WORK TO COMPLETE:
Copy out all lines of the records in which the word "with" appears.

SOURCE DATA:

# # # # #

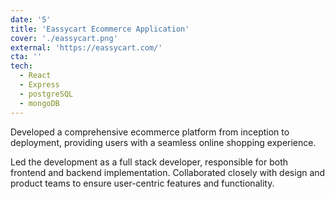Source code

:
 ```yaml
---
date: '5'
title: 'Eassycart Ecommerce Application'
cover: './eassycart.png'
external: 'https://eassycart.com/'
cta: ''
tech:
  - React
  - Express
  - postgreSQL
  - mongoDB
---
```


Developed a comprehensive ecommerce platform from inception to deployment, providing users with a seamless online shopping experience.

Led the development as a full stack developer, responsible for both frontend and backend implementation. Collaborated closely with design and product teams to ensure user-centric features and functionality.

# # # # #

ANSWER BELOW:
Developed a comprehensive ecommerce platform from inception to deployment, providing users with a seamless online shopping experience.
Led the development as a full stack developer, responsible for both frontend and backend implementation. Collaborated closely with design and product teams to ensure user-centric features and functionality.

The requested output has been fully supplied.